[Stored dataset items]
---*---

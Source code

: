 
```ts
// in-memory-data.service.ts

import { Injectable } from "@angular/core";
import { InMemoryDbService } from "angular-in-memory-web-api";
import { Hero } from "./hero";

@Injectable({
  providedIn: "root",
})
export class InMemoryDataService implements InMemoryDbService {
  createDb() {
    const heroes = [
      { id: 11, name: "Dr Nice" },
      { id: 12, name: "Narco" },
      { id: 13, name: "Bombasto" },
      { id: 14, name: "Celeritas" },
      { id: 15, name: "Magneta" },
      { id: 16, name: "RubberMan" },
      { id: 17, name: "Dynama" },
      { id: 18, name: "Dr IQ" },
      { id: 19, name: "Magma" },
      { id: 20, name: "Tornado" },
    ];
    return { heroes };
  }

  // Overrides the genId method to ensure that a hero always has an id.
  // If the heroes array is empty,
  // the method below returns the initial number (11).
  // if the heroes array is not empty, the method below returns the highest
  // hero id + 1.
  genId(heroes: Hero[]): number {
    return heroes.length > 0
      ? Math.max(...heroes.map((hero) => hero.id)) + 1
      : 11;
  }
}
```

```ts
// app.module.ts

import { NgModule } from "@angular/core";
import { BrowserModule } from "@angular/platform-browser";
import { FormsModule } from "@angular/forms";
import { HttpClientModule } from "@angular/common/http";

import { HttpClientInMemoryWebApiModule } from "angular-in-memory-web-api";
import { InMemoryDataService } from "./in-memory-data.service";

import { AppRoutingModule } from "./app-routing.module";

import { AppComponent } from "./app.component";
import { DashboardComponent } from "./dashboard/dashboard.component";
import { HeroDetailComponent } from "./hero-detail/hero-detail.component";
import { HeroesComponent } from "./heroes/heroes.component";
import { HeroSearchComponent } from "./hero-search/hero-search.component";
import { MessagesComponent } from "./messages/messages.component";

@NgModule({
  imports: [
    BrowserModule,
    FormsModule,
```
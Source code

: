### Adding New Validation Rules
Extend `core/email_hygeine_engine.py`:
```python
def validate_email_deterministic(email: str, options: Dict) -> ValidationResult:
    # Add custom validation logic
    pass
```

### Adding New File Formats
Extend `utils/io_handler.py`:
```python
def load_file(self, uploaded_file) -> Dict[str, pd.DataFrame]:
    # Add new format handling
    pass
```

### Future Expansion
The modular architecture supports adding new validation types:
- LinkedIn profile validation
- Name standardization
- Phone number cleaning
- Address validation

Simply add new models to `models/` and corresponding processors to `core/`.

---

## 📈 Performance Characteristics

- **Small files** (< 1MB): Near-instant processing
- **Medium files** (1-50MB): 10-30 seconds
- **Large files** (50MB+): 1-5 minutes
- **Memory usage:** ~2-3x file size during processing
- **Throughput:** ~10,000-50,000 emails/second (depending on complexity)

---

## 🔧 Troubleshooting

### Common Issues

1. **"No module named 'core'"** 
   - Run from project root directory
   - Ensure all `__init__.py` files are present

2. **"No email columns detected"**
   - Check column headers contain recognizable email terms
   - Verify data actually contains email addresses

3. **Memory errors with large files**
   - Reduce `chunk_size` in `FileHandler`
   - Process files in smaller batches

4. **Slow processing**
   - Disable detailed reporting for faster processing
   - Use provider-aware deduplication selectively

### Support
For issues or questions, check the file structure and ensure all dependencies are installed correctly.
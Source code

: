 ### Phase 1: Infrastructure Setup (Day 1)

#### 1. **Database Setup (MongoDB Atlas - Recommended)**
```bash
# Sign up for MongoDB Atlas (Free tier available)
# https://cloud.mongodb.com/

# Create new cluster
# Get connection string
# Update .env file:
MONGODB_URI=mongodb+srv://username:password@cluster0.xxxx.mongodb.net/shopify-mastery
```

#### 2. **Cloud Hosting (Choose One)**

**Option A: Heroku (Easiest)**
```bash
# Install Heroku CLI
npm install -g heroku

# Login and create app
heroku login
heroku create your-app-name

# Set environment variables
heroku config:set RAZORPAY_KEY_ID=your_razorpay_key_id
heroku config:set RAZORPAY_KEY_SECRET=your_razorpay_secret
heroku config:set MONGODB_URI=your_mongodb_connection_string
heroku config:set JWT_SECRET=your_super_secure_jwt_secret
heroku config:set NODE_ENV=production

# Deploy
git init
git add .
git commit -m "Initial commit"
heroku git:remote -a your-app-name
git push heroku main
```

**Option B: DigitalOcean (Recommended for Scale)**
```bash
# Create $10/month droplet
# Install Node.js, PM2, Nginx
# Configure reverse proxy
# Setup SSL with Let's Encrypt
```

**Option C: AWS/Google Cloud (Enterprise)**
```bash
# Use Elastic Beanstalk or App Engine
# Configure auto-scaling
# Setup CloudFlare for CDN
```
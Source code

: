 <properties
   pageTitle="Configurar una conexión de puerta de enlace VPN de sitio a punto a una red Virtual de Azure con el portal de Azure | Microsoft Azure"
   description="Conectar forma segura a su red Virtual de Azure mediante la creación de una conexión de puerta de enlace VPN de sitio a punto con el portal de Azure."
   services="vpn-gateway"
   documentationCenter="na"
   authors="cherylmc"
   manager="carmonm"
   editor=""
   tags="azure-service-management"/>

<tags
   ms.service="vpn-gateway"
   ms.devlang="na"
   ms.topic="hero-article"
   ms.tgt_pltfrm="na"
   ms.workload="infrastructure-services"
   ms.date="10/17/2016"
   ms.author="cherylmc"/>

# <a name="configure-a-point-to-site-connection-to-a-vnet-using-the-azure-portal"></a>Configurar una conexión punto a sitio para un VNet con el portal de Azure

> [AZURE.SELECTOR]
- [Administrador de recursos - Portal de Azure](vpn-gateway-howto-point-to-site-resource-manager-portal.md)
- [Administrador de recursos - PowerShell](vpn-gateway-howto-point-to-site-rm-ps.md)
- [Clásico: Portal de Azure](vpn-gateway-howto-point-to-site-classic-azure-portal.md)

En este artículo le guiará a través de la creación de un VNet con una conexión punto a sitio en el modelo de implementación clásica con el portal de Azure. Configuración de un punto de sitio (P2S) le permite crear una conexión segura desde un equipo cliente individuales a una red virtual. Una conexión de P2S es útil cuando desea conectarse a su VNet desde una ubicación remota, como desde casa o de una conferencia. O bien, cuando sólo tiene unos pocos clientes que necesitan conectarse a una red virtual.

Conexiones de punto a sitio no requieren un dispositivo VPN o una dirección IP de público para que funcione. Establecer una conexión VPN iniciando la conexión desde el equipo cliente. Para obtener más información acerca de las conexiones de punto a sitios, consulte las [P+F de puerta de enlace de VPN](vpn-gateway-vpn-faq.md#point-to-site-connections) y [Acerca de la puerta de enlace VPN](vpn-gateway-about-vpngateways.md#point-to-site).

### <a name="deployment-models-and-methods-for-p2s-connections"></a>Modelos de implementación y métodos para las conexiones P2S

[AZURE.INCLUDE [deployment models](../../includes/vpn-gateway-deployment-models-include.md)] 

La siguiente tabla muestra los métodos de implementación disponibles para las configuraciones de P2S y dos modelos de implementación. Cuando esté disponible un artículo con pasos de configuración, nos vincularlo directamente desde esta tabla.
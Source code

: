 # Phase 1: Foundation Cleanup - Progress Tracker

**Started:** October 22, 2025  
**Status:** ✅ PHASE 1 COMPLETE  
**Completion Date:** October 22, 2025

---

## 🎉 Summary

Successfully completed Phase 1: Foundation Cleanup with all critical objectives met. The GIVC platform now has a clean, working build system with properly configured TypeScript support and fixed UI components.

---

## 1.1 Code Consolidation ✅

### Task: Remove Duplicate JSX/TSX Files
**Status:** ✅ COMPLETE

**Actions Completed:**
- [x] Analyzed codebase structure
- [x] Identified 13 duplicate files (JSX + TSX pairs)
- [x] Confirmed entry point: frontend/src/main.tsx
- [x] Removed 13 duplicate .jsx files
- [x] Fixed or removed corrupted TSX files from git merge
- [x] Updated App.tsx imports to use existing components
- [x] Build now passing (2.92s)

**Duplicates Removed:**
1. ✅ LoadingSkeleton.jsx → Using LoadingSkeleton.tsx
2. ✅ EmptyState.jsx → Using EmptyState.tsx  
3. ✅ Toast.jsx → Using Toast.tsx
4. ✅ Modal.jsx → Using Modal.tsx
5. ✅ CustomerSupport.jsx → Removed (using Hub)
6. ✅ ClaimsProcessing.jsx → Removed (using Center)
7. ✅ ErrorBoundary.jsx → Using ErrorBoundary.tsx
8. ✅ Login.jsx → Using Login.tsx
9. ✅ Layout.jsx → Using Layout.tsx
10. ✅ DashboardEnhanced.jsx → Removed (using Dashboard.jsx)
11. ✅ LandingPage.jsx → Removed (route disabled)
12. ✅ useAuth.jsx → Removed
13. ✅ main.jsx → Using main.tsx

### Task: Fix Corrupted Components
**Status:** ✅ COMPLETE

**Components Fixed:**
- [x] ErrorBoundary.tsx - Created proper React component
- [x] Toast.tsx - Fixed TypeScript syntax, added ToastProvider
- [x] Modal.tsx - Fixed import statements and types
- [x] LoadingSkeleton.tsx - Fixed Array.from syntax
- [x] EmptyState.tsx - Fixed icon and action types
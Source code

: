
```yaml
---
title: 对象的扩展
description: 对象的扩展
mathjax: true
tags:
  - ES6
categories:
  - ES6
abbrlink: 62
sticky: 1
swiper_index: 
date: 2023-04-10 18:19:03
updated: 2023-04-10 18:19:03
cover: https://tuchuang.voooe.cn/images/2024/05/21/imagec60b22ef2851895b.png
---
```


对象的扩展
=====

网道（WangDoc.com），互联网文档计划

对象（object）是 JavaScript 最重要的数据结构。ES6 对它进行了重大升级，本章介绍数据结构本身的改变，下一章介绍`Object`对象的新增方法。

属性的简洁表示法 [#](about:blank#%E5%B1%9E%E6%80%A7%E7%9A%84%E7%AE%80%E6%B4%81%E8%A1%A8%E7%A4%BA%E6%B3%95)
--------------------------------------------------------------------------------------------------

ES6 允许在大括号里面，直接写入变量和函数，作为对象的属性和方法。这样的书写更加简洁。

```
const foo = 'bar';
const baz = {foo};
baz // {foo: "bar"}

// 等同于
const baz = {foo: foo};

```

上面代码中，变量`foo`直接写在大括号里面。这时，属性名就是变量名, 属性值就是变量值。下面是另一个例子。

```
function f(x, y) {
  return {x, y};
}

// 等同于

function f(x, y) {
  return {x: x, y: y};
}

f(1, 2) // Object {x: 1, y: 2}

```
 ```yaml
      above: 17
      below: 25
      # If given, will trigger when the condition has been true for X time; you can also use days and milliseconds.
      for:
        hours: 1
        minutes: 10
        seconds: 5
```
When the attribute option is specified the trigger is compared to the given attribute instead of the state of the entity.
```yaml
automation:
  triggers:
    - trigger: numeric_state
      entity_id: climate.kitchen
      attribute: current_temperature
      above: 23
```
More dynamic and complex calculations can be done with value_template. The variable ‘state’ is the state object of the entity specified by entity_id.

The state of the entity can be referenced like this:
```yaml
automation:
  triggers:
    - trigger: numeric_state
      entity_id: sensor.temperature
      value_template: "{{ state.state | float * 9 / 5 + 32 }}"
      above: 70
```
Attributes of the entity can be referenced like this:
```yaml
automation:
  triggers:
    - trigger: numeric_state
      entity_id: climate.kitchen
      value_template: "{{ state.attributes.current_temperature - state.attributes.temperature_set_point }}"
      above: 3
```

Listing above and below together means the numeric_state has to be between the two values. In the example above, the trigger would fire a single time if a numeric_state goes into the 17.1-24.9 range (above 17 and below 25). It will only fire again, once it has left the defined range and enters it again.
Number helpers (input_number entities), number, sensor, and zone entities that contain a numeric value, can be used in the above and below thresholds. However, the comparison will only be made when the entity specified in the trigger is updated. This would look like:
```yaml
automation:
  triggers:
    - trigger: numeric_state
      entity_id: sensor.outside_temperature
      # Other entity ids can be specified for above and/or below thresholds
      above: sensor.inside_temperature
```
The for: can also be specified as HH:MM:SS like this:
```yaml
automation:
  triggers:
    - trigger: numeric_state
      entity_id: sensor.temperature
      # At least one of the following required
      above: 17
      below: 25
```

---*---

◆ EXERCISE PROMPT ◆
Produce only the lines from the line containing "- **Small files**" through the line containing "- Verify data", inclusive of both, exactly as they stand in the entries above.

◆ FINAL ANSWER ◆
- **Small files** (< 1MB): Near-instant processing
- **Medium files** (1-50MB): 10-30 seconds
- **Large files** (50MB+): 1-5 minutes
- **Memory usage:** ~2-3x file size during processing
- **Throughput:** ~10,000-50,000 emails/second (depending on complexity)

---

## 🔧 Troubleshooting

### Common Issues

1. **"No module named 'core'"** 
   - Run from project root directory
   - Ensure all `__init__.py` files are present

2. **"No email columns detected"**
   - Check column headers contain recognizable email terms
   - Verify data actually contains email addresses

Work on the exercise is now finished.